Some members of the group sought cash from unlikely sources to pursue their quest, ranging from the Central Intelligence Agency to self-made entrepreneurs in the California "human potential" movement. And they set up shop in that hotbed of New Age enthusiasm, the Esalen Institute in beautiful Big Sur, California. They circulated preprints in an extensive, underground network, and broke into the popular-book market with bestsellers like Capra's Tao of Physics and Gary Zukav's Dancing Wu Li Masters.
Along the way, they produced some fascinating work that, stripped of its original packaging, has entered the mainstream today. Some highlights include:
-- Fundamental Fysiks Group members dominated worldwide publications on Bell's theorem and quantum entanglement, recognizing their groundbreaking importance years before most physicists began to pay attention to the topic.
-- Every single demonstration that quantum entanglement could be compatible with Einstein's relativity came either directly from members of the Fundamental Fysiks Group or as direct responses to their calculations and thought experiments.
-- In the process of refuting a particularly clever thought experiment by group member Nick Herbert, three separate groups of physicists — Wojciech Zurek and Bill Wootters; Dennis Dieks; and GianCarlo Ghirardi and Tullio Weber — discovered the "no-cloning theorem," a fundamental feature of quantum theory that no one had ever recognized before. The no-cloning theorem stipulates that it is impossible to make exact copies or clones of an unknown quantum state. In short order, the no-cloning theorem became the linchpin of the first protocol for quantum encryption.
-- Herbert's thought experiment likewise instigated the first-ever demonstrations of a fundamental quantum limit on amplifiers like lasers: their behavior at the single-quantum level departs significantly from their ordinary operation, as only became clear in the process of tackling Herbert's intriguing challenge.
-- Books and articles by group members provided some of the earliest resources for teaching Bell's theorem — and were actually picked up for use in physics classrooms across the country — well before ordinary textbooks began to include that material.
And so we come to my book's title, How the Hippies Saved Physics. As I discuss in the book's introduction, the title is meant to be partly tongue-in-cheek. I don't believe that any small group of scientists could possibly "save" an entire discipline on their own (hippies or otherwise). Moreover, as I detail in the book, members of the Fundamental Fysiks Group interacted with several other physicists around the world, including great leaders like John Wheeler, Richard Feynman, and Eugene Wigner. Those interactions sparked some beautiful and lasting insights into the deepest questions of space, time, and matter.
The playful title is meant to signal that some serious work was going on amid the antics of the time, and to highlight the remarkable gap between group members' intellectual ambitions and the humbleness of their professional platform.

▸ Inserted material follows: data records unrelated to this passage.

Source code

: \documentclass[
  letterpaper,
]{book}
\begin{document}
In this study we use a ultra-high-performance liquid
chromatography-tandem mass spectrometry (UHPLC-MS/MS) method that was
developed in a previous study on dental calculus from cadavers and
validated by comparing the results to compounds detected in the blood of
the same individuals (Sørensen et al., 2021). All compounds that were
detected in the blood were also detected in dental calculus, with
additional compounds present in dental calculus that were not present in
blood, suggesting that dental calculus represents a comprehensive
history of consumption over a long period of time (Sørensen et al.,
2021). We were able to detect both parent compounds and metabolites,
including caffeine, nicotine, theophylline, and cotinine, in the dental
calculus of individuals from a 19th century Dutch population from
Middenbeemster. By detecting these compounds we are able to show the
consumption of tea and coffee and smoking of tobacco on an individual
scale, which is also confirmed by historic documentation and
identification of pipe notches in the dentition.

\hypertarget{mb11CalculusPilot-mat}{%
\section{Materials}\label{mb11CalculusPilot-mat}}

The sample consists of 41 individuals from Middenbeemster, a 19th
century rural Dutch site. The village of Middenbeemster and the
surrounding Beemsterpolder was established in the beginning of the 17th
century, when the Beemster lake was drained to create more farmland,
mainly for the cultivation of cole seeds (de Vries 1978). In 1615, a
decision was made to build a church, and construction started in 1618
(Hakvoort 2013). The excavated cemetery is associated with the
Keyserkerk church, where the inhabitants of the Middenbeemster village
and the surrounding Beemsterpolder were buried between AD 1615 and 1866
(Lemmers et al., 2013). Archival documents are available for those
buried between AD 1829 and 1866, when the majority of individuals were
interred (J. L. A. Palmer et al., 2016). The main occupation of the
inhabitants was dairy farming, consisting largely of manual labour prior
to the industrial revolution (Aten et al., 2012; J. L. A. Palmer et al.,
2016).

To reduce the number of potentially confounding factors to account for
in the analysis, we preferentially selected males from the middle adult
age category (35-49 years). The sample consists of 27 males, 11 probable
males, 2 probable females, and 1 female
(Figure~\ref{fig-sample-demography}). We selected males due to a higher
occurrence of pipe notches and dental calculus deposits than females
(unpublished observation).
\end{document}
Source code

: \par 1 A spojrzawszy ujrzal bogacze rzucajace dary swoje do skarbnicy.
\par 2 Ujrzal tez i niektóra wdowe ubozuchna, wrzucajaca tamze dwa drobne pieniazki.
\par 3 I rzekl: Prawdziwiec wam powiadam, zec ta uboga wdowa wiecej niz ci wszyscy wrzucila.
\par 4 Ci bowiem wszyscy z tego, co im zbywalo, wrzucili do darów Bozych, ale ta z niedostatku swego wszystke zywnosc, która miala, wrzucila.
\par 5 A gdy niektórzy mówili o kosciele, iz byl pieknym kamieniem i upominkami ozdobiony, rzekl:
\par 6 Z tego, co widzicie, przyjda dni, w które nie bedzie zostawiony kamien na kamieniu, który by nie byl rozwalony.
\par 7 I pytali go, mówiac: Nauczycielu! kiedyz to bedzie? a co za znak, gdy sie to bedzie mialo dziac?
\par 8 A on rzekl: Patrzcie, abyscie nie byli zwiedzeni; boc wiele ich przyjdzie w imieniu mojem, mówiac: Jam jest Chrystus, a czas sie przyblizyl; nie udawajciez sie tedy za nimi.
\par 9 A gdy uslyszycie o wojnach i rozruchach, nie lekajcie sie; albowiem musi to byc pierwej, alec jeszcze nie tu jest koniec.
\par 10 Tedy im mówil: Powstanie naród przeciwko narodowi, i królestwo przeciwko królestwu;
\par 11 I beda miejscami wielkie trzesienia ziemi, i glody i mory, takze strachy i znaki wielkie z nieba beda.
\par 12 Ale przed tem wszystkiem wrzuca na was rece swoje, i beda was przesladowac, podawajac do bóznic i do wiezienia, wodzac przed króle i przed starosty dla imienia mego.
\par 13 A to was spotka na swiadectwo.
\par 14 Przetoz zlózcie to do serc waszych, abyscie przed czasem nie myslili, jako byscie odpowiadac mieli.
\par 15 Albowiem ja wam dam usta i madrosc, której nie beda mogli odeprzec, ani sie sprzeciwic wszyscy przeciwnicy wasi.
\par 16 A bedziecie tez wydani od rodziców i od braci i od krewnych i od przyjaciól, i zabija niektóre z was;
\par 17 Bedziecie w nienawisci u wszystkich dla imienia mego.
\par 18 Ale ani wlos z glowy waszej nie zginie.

Even more interesting for me is the question of how a wider context can shape scientific work. It mattered a great deal that most members of the Fundamental Fysiks Group had been well-trained in leading universities. It also mattered that they were pursuing their work outside the usual institutions, sitting amid the blossoming New Age and counterculture movements of the 1970s San Francisco Bay area.
That combination of out-of-left-field curiosity with carefully disciplined skills proved potent. Not a bad legacy for a bunch of bright, fun-loving, and underemployed young hippies.